One thing I'd love to know, and that might come out in court eventually, is which early investors exited in the huge dumb-money round in 2014. What did they know and when did they know it, and all that.
IANAL, but I'm pretty sure that in this kind of situation, unless said investors have a seat on the board of directors -- and none at Theranos did -- they're almost certainly not in trouble with the SEC.
Theranos is a private company so the SEC rules around MNPI are not relevant here. However, if (IF) any of the earlier investors told later investors things about Theranos that they had reason to doubt in an effort to up the valuation of the next round, then I suppose that might be lawsuit fodder.
Out of interest, does any one know what liabilities such investors might have? If the outside investors had knowledge of the problems we are now seeing and sold off without disclosing the issues, are they somewhat accountable?

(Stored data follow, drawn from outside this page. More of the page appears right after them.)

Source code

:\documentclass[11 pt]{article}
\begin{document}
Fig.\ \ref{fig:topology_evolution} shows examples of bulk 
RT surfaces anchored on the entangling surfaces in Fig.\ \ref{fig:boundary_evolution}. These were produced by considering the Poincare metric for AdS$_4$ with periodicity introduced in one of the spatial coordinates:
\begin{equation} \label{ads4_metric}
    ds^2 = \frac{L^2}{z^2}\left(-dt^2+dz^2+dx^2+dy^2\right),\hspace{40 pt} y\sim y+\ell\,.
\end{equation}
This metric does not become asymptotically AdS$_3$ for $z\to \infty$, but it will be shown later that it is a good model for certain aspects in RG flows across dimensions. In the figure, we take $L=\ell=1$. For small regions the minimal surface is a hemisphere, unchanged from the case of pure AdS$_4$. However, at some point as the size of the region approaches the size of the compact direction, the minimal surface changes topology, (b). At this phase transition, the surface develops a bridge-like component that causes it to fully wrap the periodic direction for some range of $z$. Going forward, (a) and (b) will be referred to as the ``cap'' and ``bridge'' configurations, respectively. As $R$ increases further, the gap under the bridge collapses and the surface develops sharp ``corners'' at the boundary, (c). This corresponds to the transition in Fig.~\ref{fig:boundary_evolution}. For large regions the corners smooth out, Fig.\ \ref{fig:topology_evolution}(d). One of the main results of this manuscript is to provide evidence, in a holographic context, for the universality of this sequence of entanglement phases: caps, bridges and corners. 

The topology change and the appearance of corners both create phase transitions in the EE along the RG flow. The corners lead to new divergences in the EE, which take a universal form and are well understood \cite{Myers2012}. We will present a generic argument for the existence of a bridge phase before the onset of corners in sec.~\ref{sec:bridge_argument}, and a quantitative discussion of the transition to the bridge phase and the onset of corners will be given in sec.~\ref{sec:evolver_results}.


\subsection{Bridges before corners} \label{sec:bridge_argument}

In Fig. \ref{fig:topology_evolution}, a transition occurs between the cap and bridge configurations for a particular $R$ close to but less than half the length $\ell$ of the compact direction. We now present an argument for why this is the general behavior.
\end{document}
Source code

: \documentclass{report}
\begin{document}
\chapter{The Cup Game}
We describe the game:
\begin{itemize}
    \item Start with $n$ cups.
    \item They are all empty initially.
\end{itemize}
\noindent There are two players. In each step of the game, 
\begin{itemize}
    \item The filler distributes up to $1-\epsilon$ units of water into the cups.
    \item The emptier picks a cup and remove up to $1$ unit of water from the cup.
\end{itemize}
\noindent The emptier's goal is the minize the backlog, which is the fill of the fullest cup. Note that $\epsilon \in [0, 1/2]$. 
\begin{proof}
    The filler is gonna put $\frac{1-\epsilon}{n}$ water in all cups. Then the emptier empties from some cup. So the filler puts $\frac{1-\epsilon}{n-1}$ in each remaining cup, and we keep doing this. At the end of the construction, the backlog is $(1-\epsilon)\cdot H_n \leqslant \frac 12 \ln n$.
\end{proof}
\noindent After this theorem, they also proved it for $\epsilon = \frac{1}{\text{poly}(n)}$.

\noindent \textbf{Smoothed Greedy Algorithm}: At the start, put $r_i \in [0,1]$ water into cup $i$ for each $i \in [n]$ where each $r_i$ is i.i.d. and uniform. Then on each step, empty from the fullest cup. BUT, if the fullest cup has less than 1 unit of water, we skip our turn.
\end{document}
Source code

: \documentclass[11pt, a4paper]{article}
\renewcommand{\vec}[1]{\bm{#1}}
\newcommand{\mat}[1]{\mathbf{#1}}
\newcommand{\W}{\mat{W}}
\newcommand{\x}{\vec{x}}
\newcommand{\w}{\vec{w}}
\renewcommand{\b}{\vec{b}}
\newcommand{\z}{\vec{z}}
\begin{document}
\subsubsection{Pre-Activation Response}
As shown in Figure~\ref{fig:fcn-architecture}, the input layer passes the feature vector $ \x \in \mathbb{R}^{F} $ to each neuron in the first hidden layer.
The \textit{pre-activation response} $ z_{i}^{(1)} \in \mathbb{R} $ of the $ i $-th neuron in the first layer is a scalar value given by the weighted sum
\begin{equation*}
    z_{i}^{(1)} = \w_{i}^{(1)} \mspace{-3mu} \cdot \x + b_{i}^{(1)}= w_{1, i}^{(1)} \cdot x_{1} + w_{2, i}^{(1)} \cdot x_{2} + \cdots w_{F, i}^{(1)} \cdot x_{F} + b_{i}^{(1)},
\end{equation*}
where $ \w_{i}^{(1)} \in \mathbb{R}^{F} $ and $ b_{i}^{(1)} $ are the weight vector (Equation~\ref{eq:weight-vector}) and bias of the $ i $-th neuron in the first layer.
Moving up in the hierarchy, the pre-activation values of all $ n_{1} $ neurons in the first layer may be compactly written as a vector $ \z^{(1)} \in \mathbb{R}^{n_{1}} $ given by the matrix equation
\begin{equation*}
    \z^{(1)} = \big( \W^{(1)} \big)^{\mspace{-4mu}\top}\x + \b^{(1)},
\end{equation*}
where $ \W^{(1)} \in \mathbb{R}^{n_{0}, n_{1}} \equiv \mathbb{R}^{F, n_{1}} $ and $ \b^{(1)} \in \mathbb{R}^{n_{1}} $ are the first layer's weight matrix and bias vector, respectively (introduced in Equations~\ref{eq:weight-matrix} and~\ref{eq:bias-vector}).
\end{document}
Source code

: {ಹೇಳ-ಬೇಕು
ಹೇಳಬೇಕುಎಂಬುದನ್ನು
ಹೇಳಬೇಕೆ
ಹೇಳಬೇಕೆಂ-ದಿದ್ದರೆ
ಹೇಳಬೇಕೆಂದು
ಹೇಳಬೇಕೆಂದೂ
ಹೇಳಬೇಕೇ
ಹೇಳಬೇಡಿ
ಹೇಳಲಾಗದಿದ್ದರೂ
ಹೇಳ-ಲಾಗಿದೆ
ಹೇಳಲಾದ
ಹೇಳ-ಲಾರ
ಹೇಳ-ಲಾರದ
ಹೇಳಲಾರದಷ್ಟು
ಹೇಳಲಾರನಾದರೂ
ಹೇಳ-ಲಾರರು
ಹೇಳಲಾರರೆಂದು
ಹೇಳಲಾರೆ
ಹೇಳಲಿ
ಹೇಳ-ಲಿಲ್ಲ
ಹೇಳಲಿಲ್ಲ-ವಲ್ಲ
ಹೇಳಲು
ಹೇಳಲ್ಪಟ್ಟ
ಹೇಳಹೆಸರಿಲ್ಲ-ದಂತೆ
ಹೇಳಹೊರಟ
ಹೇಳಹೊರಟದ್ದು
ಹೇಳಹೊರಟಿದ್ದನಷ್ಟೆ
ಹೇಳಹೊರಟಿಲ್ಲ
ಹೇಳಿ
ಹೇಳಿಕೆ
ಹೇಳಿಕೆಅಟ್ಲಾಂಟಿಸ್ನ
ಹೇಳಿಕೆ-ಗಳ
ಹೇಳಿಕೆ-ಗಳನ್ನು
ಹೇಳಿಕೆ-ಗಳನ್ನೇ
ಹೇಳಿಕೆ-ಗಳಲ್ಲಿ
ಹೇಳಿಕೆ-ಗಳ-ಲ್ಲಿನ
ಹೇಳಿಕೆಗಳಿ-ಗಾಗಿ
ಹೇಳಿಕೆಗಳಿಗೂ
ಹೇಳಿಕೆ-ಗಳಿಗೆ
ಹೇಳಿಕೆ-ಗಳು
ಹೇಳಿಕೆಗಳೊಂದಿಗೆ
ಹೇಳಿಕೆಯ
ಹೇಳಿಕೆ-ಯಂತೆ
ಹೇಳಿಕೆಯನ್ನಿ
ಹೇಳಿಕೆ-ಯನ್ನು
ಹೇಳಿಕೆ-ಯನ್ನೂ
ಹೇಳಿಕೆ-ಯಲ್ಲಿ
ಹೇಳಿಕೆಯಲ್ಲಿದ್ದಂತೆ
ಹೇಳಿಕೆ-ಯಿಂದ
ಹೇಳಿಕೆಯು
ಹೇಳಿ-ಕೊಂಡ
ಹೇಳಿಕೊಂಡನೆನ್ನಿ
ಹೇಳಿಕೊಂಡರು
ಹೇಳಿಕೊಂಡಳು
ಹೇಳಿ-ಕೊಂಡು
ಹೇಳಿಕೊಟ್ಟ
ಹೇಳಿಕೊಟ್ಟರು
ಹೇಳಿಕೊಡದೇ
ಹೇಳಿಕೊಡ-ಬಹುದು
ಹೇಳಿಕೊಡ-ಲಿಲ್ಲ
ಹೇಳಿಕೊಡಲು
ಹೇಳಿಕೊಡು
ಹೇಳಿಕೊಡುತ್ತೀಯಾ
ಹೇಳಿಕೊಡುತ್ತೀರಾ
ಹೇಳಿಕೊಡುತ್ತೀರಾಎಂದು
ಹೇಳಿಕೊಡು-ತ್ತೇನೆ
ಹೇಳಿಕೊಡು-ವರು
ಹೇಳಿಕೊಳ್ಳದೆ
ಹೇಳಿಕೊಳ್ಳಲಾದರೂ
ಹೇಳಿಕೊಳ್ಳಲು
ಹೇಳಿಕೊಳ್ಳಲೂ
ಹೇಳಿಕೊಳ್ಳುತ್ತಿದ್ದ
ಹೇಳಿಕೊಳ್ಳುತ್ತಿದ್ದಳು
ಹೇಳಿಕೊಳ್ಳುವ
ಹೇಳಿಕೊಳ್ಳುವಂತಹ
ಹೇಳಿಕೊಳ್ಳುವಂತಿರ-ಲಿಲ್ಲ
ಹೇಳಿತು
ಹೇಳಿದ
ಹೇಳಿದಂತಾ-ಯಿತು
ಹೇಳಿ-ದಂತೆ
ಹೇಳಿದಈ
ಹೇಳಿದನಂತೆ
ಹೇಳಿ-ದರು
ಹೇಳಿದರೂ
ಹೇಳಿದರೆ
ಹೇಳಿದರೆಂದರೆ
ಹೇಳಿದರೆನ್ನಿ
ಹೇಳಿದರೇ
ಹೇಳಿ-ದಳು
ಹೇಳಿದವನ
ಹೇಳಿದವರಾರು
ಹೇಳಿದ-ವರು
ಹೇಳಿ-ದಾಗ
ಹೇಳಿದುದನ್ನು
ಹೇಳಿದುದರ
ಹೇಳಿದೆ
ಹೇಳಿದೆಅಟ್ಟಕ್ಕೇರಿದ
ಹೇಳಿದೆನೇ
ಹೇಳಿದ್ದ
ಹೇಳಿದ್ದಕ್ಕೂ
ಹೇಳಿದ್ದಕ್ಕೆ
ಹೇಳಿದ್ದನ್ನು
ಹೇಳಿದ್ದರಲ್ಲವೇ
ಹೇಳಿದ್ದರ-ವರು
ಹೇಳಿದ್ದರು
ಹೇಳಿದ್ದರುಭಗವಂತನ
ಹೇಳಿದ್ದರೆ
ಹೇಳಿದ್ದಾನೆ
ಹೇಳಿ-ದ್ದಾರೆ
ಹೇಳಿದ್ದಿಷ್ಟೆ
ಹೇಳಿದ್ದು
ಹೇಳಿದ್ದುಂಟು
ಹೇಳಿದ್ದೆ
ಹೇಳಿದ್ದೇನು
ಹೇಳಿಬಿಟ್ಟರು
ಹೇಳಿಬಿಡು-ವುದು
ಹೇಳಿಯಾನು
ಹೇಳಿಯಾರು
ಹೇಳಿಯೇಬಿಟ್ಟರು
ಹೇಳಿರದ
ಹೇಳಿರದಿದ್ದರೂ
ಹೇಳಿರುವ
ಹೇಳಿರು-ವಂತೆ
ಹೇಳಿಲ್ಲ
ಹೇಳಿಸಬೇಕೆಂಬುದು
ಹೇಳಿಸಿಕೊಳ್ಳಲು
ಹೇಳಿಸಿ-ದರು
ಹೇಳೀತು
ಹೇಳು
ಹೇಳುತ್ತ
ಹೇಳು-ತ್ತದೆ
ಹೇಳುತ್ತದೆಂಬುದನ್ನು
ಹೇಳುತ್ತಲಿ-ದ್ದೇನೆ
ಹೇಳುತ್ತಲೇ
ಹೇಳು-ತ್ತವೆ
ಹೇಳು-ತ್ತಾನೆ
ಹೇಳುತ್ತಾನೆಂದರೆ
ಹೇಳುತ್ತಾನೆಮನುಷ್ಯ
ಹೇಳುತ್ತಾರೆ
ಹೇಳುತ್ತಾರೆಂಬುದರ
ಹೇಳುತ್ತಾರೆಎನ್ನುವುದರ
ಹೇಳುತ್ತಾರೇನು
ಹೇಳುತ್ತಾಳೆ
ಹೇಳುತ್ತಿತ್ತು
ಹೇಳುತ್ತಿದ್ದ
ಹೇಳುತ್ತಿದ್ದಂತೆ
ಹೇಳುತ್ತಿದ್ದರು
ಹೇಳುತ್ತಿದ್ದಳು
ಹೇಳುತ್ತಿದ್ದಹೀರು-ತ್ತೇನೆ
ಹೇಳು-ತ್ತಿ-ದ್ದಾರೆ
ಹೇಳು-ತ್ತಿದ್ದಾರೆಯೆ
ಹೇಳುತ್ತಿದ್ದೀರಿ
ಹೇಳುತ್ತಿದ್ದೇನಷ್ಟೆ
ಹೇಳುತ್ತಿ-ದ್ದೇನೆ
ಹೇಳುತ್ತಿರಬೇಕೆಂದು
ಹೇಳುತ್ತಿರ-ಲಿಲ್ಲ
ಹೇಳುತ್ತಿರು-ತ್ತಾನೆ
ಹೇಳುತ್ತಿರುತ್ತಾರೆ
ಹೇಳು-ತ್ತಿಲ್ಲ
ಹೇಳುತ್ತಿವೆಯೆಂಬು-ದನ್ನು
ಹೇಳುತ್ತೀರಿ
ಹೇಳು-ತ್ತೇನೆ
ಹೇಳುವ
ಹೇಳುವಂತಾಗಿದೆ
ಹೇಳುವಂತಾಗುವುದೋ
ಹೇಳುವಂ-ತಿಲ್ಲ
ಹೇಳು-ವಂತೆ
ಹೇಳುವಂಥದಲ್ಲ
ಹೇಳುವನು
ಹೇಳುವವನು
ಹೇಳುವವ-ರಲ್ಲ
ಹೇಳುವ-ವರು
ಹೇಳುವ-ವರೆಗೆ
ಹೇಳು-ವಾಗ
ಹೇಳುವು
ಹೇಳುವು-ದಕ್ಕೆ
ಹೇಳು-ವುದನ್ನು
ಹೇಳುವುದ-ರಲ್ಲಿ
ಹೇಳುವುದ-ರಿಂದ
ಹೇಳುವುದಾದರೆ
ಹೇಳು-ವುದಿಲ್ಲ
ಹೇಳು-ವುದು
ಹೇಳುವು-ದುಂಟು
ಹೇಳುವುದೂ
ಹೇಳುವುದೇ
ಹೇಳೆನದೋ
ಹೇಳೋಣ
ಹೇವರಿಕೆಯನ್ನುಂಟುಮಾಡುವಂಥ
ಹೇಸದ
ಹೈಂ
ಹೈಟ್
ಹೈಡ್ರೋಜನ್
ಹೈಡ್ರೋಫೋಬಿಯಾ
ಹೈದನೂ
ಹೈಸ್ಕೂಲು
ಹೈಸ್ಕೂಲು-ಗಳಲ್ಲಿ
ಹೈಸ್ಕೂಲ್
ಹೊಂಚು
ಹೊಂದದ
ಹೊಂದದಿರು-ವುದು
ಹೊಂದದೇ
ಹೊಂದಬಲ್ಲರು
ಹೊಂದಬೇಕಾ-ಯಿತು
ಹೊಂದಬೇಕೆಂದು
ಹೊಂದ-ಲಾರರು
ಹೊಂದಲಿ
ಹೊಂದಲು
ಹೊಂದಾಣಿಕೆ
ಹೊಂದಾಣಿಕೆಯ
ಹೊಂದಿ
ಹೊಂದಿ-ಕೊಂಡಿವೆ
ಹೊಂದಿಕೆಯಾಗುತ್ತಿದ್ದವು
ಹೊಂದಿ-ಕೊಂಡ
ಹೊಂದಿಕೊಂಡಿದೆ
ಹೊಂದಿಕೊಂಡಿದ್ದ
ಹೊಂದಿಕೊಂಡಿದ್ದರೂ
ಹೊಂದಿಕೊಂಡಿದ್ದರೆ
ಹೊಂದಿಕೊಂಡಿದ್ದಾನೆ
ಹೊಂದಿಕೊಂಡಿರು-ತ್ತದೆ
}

That almost entirely binds to what responsibility they had in regards to the company. If they weren't legally insiders, then even if they had more knowledge than the broader public does (which in this case may be irrelevant depending on a few things), they won't be carrying liability.
To be clear, selling doesn't make them liable for fraud committed by Theranos, if they had no role in managing the company. Even if a lawsuit were brought, you're going to have one helluva hurdle in getting any liability to stick to said investor/s without proving direct involvement.
Doing anything about insider trading in a private corporation, has historically been a challenging area for the SEC. They have often previously been more hands off, but they've gotten more aggressive about it lately:
"On December 12, 2011, the SEC announced an enforcement proceeding that serves as a useful reminder that the federal laws against insider trading and misrepresentation apply as forcefully to private companies purchasing stock from employees and other shareholders as they do in the public company setting."